▸ **REQUIRED WORK**
Return all records exactly. Nothing may be added.

Source texts of formatted documents

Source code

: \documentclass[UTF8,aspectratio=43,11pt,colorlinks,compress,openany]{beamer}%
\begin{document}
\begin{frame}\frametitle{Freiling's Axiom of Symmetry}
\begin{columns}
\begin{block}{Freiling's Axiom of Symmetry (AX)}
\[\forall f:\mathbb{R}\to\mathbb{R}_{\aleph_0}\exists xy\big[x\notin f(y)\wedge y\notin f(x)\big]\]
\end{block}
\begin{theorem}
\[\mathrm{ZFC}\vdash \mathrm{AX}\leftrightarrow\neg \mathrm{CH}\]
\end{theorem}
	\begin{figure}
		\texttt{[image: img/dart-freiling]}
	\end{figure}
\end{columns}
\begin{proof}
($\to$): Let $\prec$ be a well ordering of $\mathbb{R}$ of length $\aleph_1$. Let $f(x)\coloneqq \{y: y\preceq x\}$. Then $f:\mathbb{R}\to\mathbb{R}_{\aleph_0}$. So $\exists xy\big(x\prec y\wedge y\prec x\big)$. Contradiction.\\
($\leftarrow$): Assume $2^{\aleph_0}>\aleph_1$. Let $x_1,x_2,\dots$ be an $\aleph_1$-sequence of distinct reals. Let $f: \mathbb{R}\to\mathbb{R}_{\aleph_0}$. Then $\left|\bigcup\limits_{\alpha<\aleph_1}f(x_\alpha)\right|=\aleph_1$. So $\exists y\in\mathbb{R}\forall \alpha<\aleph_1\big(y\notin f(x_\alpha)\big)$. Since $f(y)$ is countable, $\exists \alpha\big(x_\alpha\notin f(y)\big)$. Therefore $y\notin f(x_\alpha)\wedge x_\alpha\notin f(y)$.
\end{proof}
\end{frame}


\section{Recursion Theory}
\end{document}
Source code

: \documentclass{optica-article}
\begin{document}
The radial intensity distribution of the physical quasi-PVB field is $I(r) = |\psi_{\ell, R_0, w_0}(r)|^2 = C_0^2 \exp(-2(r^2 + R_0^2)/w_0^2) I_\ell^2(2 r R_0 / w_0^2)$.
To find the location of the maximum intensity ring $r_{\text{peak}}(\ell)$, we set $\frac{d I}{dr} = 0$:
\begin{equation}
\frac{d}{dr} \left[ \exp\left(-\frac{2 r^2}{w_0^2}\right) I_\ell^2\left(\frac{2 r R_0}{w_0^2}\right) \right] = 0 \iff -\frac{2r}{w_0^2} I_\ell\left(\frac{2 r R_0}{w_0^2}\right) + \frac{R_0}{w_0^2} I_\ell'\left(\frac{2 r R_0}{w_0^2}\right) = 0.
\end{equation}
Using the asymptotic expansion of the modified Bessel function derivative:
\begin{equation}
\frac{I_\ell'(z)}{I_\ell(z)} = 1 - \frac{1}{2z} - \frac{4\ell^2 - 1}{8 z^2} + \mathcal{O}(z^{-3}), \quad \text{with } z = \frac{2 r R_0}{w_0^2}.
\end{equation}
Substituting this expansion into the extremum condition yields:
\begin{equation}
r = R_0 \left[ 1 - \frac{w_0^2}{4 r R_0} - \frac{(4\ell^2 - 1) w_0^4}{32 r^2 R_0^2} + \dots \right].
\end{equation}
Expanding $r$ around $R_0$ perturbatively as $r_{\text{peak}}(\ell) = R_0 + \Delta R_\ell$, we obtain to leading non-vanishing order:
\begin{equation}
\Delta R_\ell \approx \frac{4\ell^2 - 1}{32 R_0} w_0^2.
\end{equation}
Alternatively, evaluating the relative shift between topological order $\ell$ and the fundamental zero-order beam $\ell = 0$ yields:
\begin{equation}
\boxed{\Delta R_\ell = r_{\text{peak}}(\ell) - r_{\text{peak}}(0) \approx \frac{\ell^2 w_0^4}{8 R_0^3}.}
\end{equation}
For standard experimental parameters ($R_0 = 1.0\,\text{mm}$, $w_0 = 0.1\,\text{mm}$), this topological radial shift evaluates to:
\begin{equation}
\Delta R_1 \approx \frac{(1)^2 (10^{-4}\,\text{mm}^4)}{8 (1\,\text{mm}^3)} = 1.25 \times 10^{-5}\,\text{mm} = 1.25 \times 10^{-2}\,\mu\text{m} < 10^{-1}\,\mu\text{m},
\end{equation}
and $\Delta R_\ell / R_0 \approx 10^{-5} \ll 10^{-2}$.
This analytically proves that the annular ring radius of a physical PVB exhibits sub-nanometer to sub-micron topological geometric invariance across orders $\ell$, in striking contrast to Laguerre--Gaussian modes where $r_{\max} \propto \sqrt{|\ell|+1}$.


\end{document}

▸ **THE ANSWER**
Source code

: \documentclass[UTF8,aspectratio=43,11pt,colorlinks,compress,openany]{beamer}%
\begin{document}
\begin{frame}\frametitle{Freiling's Axiom of Symmetry}
\begin{columns}
\begin{block}{Freiling's Axiom of Symmetry (AX)}
\[\forall f:\mathbb{R}\to\mathbb{R}_{\aleph_0}\exists xy\big[x\notin f(y)\wedge y\notin f(x)\big]\]
\end{block}
\begin{theorem}
\[\mathrm{ZFC}\vdash \mathrm{AX}\leftrightarrow\neg \mathrm{CH}\]
\end{theorem}
	\begin{figure}
		\texttt{[image: img/dart-freiling]}
	\end{figure}
\end{columns}
\begin{proof}
($\to$): Let $\prec$ be a well ordering of $\mathbb{R}$ of length $\aleph_1$. Let $f(x)\coloneqq \{y: y\preceq x\}$. Then $f:\mathbb{R}\to\mathbb{R}_{\aleph_0}$. So $\exists xy\big(x\prec y\wedge y\prec x\big)$. Contradiction.\\
($\leftarrow$): Assume $2^{\aleph_0}>\aleph_1$. Let $x_1,x_2,\dots$ be an $\aleph_1$-sequence of distinct reals. Let $f: \mathbb{R}\to\mathbb{R}_{\aleph_0}$. Then $\left|\bigcup\limits_{\alpha<\aleph_1}f(x_\alpha)\right|=\aleph_1$. So $\exists y\in\mathbb{R}\forall \alpha<\aleph_1\big(y\notin f(x_\alpha)\big)$. Since $f(y)$ is countable, $\exists \alpha\big(x_\alpha\notin f(y)\big)$. Therefore $y\notin f(x_\alpha)\wedge x_\alpha\notin f(y)$.
\end{proof}
\end{frame}


\section{Recursion Theory}
\end{document}
Source code

: \documentclass{optica-article}
\begin{document}
The radial intensity distribution of the physical quasi-PVB field is $I(r) = |\psi_{\ell, R_0, w_0}(r)|^2 = C_0^2 \exp(-2(r^2 + R_0^2)/w_0^2) I_\ell^2(2 r R_0 / w_0^2)$.
To find the location of the maximum intensity ring $r_{\text{peak}}(\ell)$, we set $\frac{d I}{dr} = 0$:
\begin{equation}
\frac{d}{dr} \left[ \exp\left(-\frac{2 r^2}{w_0^2}\right) I_\ell^2\left(\frac{2 r R_0}{w_0^2}\right) \right] = 0 \iff -\frac{2r}{w_0^2} I_\ell\left(\frac{2 r R_0}{w_0^2}\right) + \frac{R_0}{w_0^2} I_\ell'\left(\frac{2 r R_0}{w_0^2}\right) = 0.
\end{equation}
Using the asymptotic expansion of the modified Bessel function derivative:
\begin{equation}
\frac{I_\ell'(z)}{I_\ell(z)} = 1 - \frac{1}{2z} - \frac{4\ell^2 - 1}{8 z^2} + \mathcal{O}(z^{-3}), \quad \text{with } z = \frac{2 r R_0}{w_0^2}.
\end{equation}
Substituting this expansion into the extremum condition yields:
\begin{equation}
r = R_0 \left[ 1 - \frac{w_0^2}{4 r R_0} - \frac{(4\ell^2 - 1) w_0^4}{32 r^2 R_0^2} + \dots \right].
\end{equation}
Expanding $r$ around $R_0$ perturbatively as $r_{\text{peak}}(\ell) = R_0 + \Delta R_\ell$, we obtain to leading non-vanishing order:
\begin{equation}
\Delta R_\ell \approx \frac{4\ell^2 - 1}{32 R_0} w_0^2.
\end{equation}
Alternatively, evaluating the relative shift between topological order $\ell$ and the fundamental zero-order beam $\ell = 0$ yields:
\begin{equation}
\boxed{\Delta R_\ell = r_{\text{peak}}(\ell) - r_{\text{peak}}(0) \approx \frac{\ell^2 w_0^4}{8 R_0^3}.}
\end{equation}
For standard experimental parameters ($R_0 = 1.0\,\text{mm}$, $w_0 = 0.1\,\text{mm}$), this topological radial shift evaluates to:
\begin{equation}
\Delta R_1 \approx \frac{(1)^2 (10^{-4}\,\text{mm}^4)}{8 (1\,\text{mm}^3)} = 1.25 \times 10^{-5}\,\text{mm} = 1.25 \times 10^{-2}\,\mu\text{m} < 10^{-1}\,\mu\text{m},
\end{equation}
and $\Delta R_\ell / R_0 \approx 10^{-5} \ll 10^{-2}$.
This analytically proves that the annular ring radius of a physical PVB exhibits sub-nanometer to sub-micron topological geometric invariance across orders $\ell$, in striking contrast to Laguerre--Gaussian modes where $r_{\max} \propto \sqrt{|\ell|+1}$.


\end{document}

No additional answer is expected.